Rodgers, 47, son of legendary musician Paul Rodgers (Free, Bad Company, Queen) who lives in Summerland with his wife Cynthia Kereluk Rodgers, will be singing out in support of those who can’t speak for themselves.
Partial proceeds from the acoustic, lively evening of song, chat and a silent auction of some downright trippy rock memorabilia, will go to Critteraid, AlleyCATS Alliance and the SORCO Raptor Rehab Centre.
All three non-profit organizations are dear to the hearts of the Rodgers, causes they have been supporting since moving to the Okanagan over a decade ago.
Steve’s “bluesy, melodic” voice and story-telling ability has earned him high praise from other icons in the music business including Led Zeppelin’s Jimmy Page and Roger Taylor of Queen.
His long-awaited debut album, Head Up High which includes the singles I Will Grow and the title track, Head Up High, has been described as a “truly personal” experience.
“Now I’m ready for the second album, and that’s going to be great, so I’m going to try out a lot of new material this weekend,” said Rodgers. “It’s going to be a fun night. Usually what I do is a lot of banter with the audience, I like to connect with them and bring them into it. I have a question and answer section just for a laugh and the weirder they’re feeling, the better it is for me and it’s for a really great cause.”
The depth of his music and heart-on-the-sleeve approach makes each show special.
“It just comes natural for me, it’s just kind of who I am,” said Rodgers, who stops for a moment to listen to his dad singing in the background. “The emotional side, that’s who I am.
“My songs come from a real place. They come from a place of pain or they come from a place of joy or enlightenment, so they’re all real things.”
Thinking about that he starts to laugh: “It’s actually quite funny, being a songwriter, even in your darkest moment you go ‘Oh, I wonder if this is a good hook for a song.’ You can’t help it, your brain is hardwired I guess.”

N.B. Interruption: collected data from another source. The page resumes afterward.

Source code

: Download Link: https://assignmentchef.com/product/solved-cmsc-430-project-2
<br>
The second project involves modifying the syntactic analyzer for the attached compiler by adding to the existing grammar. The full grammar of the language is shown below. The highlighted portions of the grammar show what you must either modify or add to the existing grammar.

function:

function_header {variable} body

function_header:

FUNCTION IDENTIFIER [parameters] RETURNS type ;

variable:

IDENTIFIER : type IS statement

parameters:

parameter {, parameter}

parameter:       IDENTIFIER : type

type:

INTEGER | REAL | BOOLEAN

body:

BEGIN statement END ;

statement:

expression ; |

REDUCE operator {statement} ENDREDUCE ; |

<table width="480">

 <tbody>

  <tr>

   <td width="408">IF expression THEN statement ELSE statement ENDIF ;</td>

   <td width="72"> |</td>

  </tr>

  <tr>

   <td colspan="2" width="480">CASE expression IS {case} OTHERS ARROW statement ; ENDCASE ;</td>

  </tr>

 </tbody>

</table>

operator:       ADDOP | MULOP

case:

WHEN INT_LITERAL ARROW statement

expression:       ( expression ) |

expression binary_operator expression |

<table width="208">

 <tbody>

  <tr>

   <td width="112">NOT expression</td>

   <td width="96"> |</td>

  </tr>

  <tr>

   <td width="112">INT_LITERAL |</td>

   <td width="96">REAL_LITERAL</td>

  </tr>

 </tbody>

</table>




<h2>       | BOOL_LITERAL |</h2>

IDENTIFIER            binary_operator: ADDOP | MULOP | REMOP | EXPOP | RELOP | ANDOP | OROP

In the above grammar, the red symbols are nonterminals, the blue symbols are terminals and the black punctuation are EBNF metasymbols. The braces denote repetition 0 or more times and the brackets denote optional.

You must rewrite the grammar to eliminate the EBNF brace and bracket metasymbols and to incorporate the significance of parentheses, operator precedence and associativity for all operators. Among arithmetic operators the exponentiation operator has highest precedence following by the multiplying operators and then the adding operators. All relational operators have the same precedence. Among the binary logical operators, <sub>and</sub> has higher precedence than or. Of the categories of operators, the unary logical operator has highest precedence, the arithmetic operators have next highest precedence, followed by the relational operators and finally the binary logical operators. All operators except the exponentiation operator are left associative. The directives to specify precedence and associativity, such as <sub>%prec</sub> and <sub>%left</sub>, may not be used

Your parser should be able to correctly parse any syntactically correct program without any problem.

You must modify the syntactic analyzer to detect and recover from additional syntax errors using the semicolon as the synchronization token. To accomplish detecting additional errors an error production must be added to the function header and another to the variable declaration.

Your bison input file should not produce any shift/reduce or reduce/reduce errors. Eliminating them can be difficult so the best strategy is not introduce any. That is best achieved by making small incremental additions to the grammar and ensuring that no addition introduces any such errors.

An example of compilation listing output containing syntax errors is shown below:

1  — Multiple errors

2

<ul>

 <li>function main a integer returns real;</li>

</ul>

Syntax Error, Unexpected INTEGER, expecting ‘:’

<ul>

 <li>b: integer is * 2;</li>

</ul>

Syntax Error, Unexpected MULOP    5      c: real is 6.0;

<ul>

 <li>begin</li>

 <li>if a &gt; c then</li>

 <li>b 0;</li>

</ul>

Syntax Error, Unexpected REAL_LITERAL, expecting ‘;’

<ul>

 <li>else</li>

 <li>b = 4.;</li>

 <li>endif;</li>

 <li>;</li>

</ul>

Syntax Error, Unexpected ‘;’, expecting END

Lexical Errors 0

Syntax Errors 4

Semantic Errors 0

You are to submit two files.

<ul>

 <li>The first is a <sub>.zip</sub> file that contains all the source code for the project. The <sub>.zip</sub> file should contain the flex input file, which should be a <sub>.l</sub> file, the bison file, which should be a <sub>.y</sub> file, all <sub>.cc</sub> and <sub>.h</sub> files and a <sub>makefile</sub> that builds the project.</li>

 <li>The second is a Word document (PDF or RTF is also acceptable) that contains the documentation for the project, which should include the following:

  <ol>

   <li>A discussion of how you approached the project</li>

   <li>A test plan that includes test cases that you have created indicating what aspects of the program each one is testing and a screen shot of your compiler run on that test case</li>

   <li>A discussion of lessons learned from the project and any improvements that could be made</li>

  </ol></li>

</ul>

He recalled as a teenager growing up in England “immersing” himself is his dad’s extensive collection of blues vinyl records.
“After six months I just started to get depressed because I was listening to 40-year-old and 60-year-old men talking about really, really hard times that they had gone through but it all stuck with me, that way of telling a story, that feeling of honesty, the realness of it really came across,” said Rodgers, who also lists the Beatles as past and current influences in his musical journey.
Admittedly getting bored easily, he always looks to find new challenges on stage, which resulted in an incident at the famed Wembley Stadium.
“I think I was supporting my dad acoustically that time and Jimmy Page was on the sidelines and it was just me,” recalled Rodgers, explaining he launched into an a capella song, which he will also be performing at the Saturday concert. “I’d only written (the song) like two weeks before and played in a small pub in London to test it out and did it for the first time at Wembley. That was great.
“It’s all about testing yourself, really seeing what you can do and Saturday I’m going to be trying out some new tracks. It’s going to be fun, I can’t wait.”
Tickets are limited and are available at The Beanery Cafe in Summerland, 250-494-4072.